Here are some what ifs that I have been thinking about that may help to ease this transition.
What if…
… we used video conference for connection instead of prioritizing delivery of content?
(because what our kids really need right now is a sense of connection with their peers and teachers)
What could connection look like?
- Thinking about different ways to help students structure their learning than through video conference. Focusing on what will be helpful for our students and their families during a difficult, sometimes lonely time.
- Providing easy access to content outside of the video conference. Organizing all of a child’s content on a website or in a Google Classroom or Microsoft Teams with explicit instructions is helpful. And when I say all, I mean for all subject matters. Parents are receiving many (many) emails from different teachers – English, French, Music, Art, Phys Ed, Science, Math…. and things get lost in inboxes. It adds to the scattered nature of our minds during this pandemic and can help make us feel inadequate as we try to juggle them all along with our own work emails and meetings – not to mention the online grocery orders…. If we can provide one link to everything they will need, that can be huge. A Google Site or Microsoft Teams is ideal since all teachers could easily collaborate through these platforms.

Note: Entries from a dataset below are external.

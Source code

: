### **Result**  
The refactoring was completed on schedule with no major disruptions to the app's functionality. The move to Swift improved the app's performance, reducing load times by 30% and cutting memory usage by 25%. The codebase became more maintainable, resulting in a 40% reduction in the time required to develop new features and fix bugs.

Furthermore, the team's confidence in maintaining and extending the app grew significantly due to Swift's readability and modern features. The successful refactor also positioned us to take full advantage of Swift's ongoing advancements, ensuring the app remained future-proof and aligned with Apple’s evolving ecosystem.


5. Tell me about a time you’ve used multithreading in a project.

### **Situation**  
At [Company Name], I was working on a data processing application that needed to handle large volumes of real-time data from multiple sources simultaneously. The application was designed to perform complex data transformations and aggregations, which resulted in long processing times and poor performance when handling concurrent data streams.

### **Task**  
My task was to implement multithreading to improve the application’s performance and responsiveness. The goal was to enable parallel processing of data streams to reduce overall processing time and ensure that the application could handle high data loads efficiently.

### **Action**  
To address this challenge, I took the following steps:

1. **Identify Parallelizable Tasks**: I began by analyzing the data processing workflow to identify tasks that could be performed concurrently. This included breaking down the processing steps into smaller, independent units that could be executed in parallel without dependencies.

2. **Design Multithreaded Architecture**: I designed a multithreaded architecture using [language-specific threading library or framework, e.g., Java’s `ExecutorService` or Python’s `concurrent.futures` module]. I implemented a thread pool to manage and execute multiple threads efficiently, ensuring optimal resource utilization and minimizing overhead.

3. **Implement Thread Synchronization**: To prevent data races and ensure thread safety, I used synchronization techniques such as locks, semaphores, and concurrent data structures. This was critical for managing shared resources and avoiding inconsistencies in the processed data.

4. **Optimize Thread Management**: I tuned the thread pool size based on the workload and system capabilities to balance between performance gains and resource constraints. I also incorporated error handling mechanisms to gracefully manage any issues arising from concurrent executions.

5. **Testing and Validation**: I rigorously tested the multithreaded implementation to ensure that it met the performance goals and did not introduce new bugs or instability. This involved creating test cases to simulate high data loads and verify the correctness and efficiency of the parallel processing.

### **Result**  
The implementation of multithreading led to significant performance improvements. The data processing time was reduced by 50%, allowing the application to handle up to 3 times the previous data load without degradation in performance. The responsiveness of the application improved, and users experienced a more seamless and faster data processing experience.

- Reserving video conference time for asking and answering of questions, for talking together about learning.
- Allowing multiple ways of connecting – allow students to use the chat feature. Before banning it (some teachers have disabled it), teach students how to use it as a learning tool. For some, they are more comfortable writing in than speaking. That is ok, that is more than ok. That is allowing for multiple means of expression within a conversation.
- Keeping the meetings short. Connection has to do with showing that we care and support our learners. If we start to work beyond their attention spans, if we start piling on to their already fragile cognitive loads (We’re in a pandemic. All of our thoughts are scattered and fragile) then we are no longer caring and supportive but actually adding to their stress.

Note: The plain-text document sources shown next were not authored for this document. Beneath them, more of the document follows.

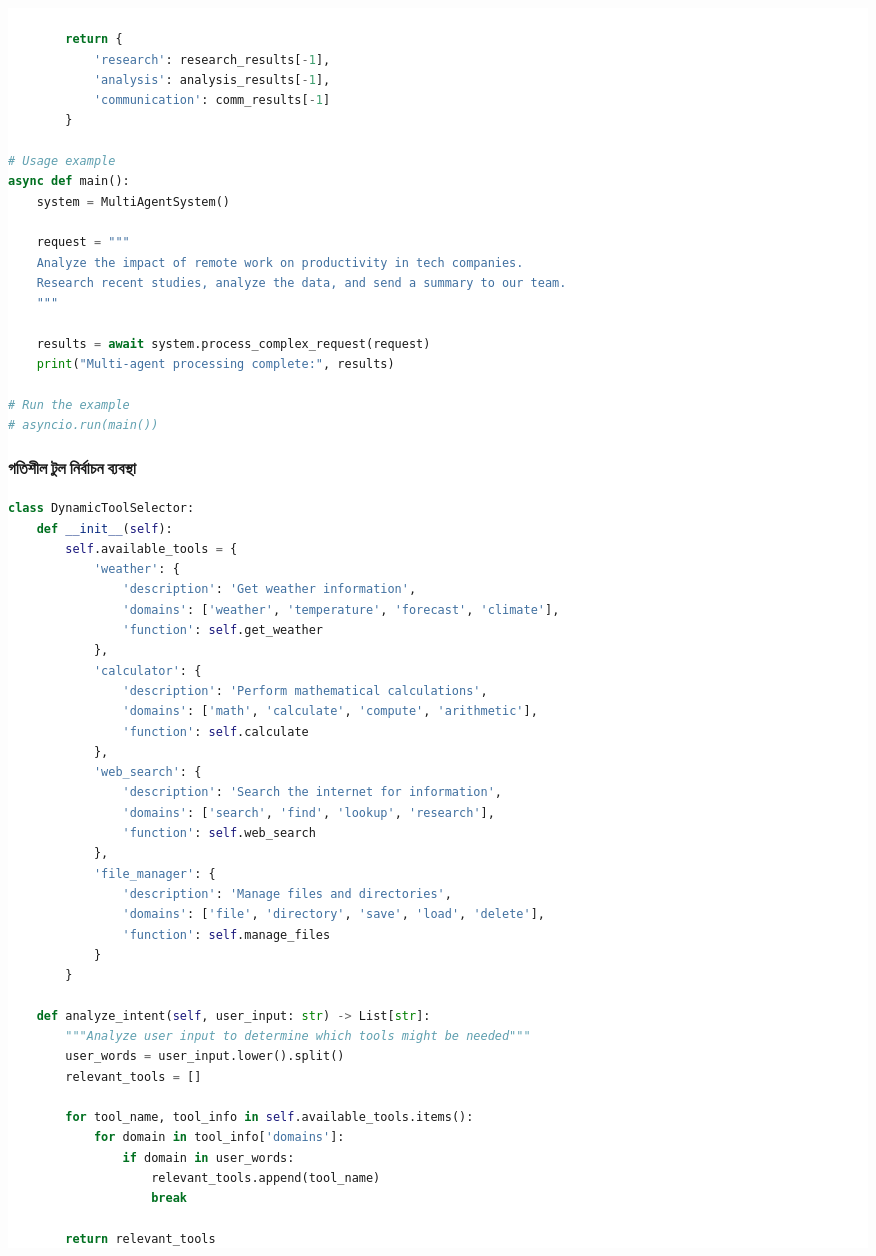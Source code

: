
 ```python
        
        return {
            'research': research_results[-1],
            'analysis': analysis_results[-1], 
            'communication': comm_results[-1]
        }

# Usage example
async def main():
    system = MultiAgentSystem()
    
    request = """
    Analyze the impact of remote work on productivity in tech companies. 
    Research recent studies, analyze the data, and send a summary to our team.
    """
    
    results = await system.process_complex_request(request)
    print("Multi-agent processing complete:", results)

# Run the example
# asyncio.run(main())
```

### গতিশীল টুল নির্বাচন ব্যবস্থা

```python
class DynamicToolSelector:
    def __init__(self):
        self.available_tools = {
            'weather': {
                'description': 'Get weather information',
                'domains': ['weather', 'temperature', 'forecast', 'climate'],
                'function': self.get_weather
            },
            'calculator': {
                'description': 'Perform mathematical calculations',
                'domains': ['math', 'calculate', 'compute', 'arithmetic'],
                'function': self.calculate
            },
            'web_search': {
                'description': 'Search the internet for information',
                'domains': ['search', 'find', 'lookup', 'research'],
                'function': self.web_search
            },
            'file_manager': {
                'description': 'Manage files and directories',
                'domains': ['file', 'directory', 'save', 'load', 'delete'],
                'function': self.manage_files
            }
        }
    
    def analyze_intent(self, user_input: str) -> List[str]:
        """Analyze user input to determine which tools might be needed"""
        user_words = user_input.lower().split()
        relevant_tools = []
        
        for tool_name, tool_info in self.available_tools.items():
            for domain in tool_info['domains']:
                if domain in user_words:
                    relevant_tools.append(tool_name)
                    break
        
        return relevant_tools
```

… we video conferenced in small groups?
(because not all of our students need the same things at the same times. And our students who we think require more assistance may actually only need different assistance.)
What could small group video conferences look like?

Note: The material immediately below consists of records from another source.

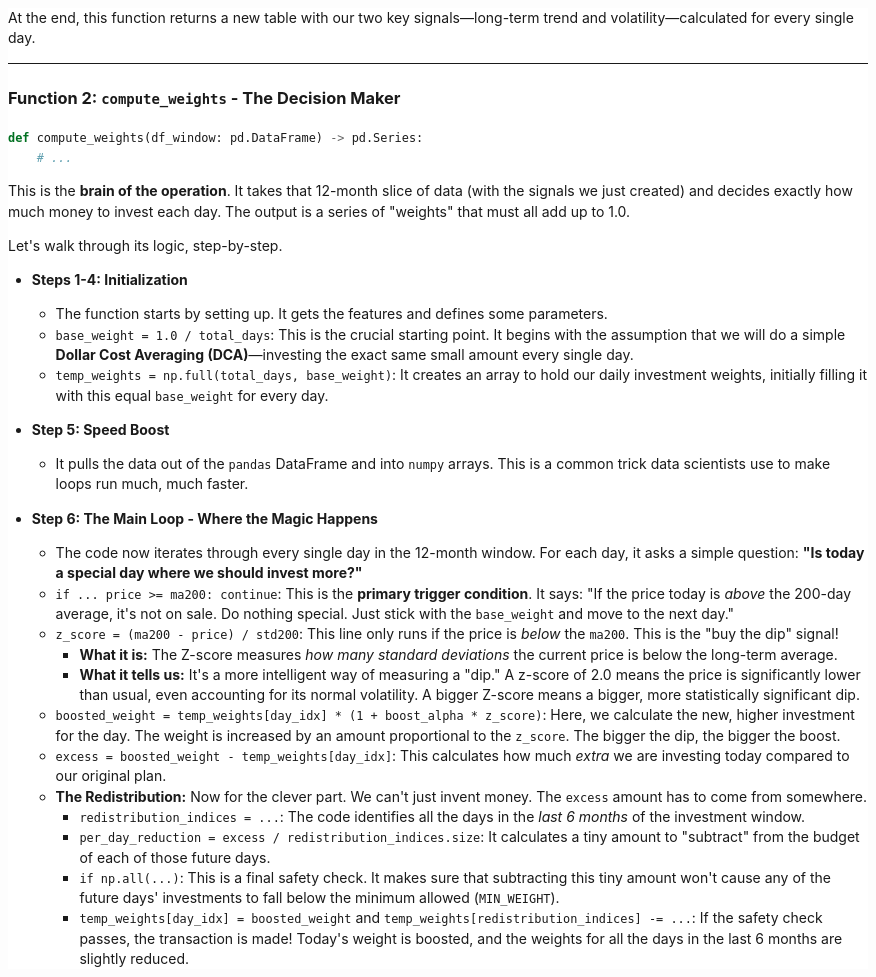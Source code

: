 At the end, this function returns a new table with our two key signals—long-term trend and volatility—calculated for every single day.

---

### Function 2: `compute_weights` - The Decision Maker
```python
def compute_weights(df_window: pd.DataFrame) -> pd.Series:
    # ...
```



This is the **brain of the operation**. It takes that 12-month slice of data (with the signals we just created) and decides exactly how much money to invest each day. The output is a series of "weights" that must all add up to 1.0.

Let's walk through its logic, step-by-step.

*   **Steps 1-4: Initialization**
    *   The function starts by setting up. It gets the features and defines some parameters.
    *   `base_weight = 1.0 / total_days`: This is the crucial starting point. It begins with the assumption that we will do a simple **Dollar Cost Averaging (DCA)**—investing the exact same small amount every single day.
    *   `temp_weights = np.full(total_days, base_weight)`: It creates an array to hold our daily investment weights, initially filling it with this equal `base_weight` for every day.

*   **Step 5: Speed Boost**
    *   It pulls the data out of the `pandas` DataFrame and into `numpy` arrays. This is a common trick data scientists use to make loops run much, much faster.

*   **Step 6: The Main Loop - Where the Magic Happens**
    *   The code now iterates through every single day in the 12-month window. For each day, it asks a simple question: **"Is today a special day where we should invest more?"**
    *   `if ... price >= ma200: continue`: This is the **primary trigger condition**. It says: "If the price today is *above* the 200-day average, it's not on sale. Do nothing special. Just stick with the `base_weight` and move to the next day."
    *   `z_score = (ma200 - price) / std200`: This line only runs if the price is *below* the `ma200`. This is the "buy the dip" signal!
        *   **What it is:** The Z-score measures *how many standard deviations* the current price is below the long-term average.
        *   **What it tells us:** It's a more intelligent way of measuring a "dip." A z-score of 2.0 means the price is significantly lower than usual, even accounting for its normal volatility. A bigger Z-score means a bigger, more statistically significant dip.
    *   `boosted_weight = temp_weights[day_idx] * (1 + boost_alpha * z_score)`: Here, we calculate the new, higher investment for the day. The weight is increased by an amount proportional to the `z_score`. The bigger the dip, the bigger the boost.
    *   `excess = boosted_weight - temp_weights[day_idx]`: This calculates how much *extra* we are investing today compared to our original plan.
    *   **The Redistribution:** Now for the clever part. We can't just invent money. The `excess` amount has to come from somewhere.
        *   `redistribution_indices = ...`: The code identifies all the days in the *last 6 months* of the investment window.
        *   `per_day_reduction = excess / redistribution_indices.size`: It calculates a tiny amount to "subtract" from the budget of each of those future days.
        *   `if np.all(...)`: This is a final safety check. It makes sure that subtracting this tiny amount won't cause any of the future days' investments to fall below the minimum allowed (`MIN_WEIGHT`).
        *   `temp_weights[day_idx] = boosted_weight` and `temp_weights[redistribution_indices] -= ...`: If the safety check passes, the transaction is made! Today's weight is boosted, and the weights for all the days in the last 6 months are slightly reduced.

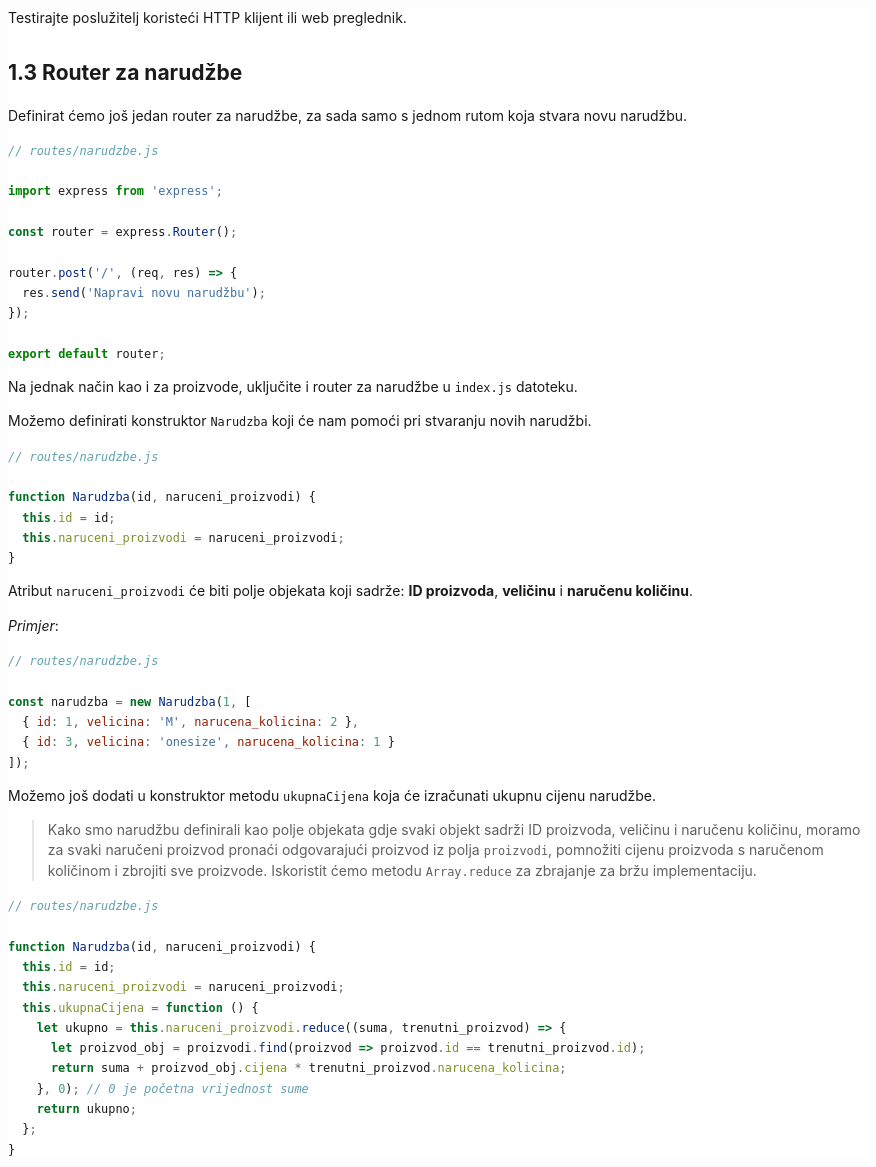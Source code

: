 Testirajte poslužitelj koristeći HTTP klijent ili web preglednik.

<div style="page-break-after: always; break-after: page;"></div>

## 1.3 Router za narudžbe

Definirat ćemo još jedan router za narudžbe, za sada samo s jednom rutom koja stvara novu narudžbu.

```javascript
// routes/narudzbe.js

import express from 'express';

const router = express.Router();

router.post('/', (req, res) => {
  res.send('Napravi novu narudžbu');
});

export default router;
```

Na jednak način kao i za proizvode, uključite i router za narudžbe u `index.js` datoteku.

Možemo definirati konstruktor `Narudzba` koji će nam pomoći pri stvaranju novih narudžbi.

```javascript
// routes/narudzbe.js

function Narudzba(id, naruceni_proizvodi) {
  this.id = id;
  this.naruceni_proizvodi = naruceni_proizvodi;
}
```

Atribut `naruceni_proizvodi` će biti polje objekata koji sadrže: **ID proizvoda**, **veličinu** i **naručenu količinu**.

_Primjer_:

```javascript
// routes/narudzbe.js

const narudzba = new Narudzba(1, [
  { id: 1, velicina: 'M', narucena_kolicina: 2 },
  { id: 3, velicina: 'onesize', narucena_kolicina: 1 }
]);
```

Možemo još dodati u konstruktor metodu `ukupnaCijena` koja će izračunati ukupnu cijenu narudžbe.

> Kako smo narudžbu definirali kao polje objekata gdje svaki objekt sadrži ID proizvoda, veličinu i naručenu količinu, moramo za svaki naručeni proizvod pronaći odgovarajući proizvod iz polja `proizvodi`, pomnožiti cijenu proizvoda s naručenom količinom i zbrojiti sve proizvode. Iskoristit ćemo metodu `Array.reduce` za zbrajanje za bržu implementaciju.

```javascript
// routes/narudzbe.js

function Narudzba(id, naruceni_proizvodi) {
  this.id = id;
  this.naruceni_proizvodi = naruceni_proizvodi;
  this.ukupnaCijena = function () {
    let ukupno = this.naruceni_proizvodi.reduce((suma, trenutni_proizvod) => {
      let proizvod_obj = proizvodi.find(proizvod => proizvod.id == trenutni_proizvod.id);
      return suma + proizvod_obj.cijena * trenutni_proizvod.narucena_kolicina;
    }, 0); // 0 je početna vrijednost sume
    return ukupno;
  };
}
```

- Dividing our classes into smaller groups and connecting with them at different times. Instead of one video conference for the whole group that lasts an hour each day, do multiple small groups within those same time slots. As a result, we could tailor each intervention to the children in front of us. For some students, they may need us to do content delivery. For others, they don’t but they do need to interact with us about the content.
- Sharing in small groups. When we want students to share, each child doesn’t have to stare at a screen and wait for 20-30+ other children to share before their turn. And the smaller the group, the more likely it is that more people will actually speak. The larger the group, the more likely it is that we will end up asking Anyone? Anyone?
- Addressing student needs during their learning instead of asking them to log on again for remediation. The students who need different kinds of support often have to endure a lesson that they don’t understand only to have to log on for more video conference once it is done. I always feel sorry for that.
- Relieving our students and their families from the utter exhaustion that daily and multiple large group video conferences bring on.
Those are a couple of the what ifs I have been thinking about as we get going with distance learning in our classrooms in Quebec. We have an opportunity for greater connection, greater learning while being forced to think differently about it. These are things I will be bringing with me into the coming school year, though no one really knows what it will look like yet!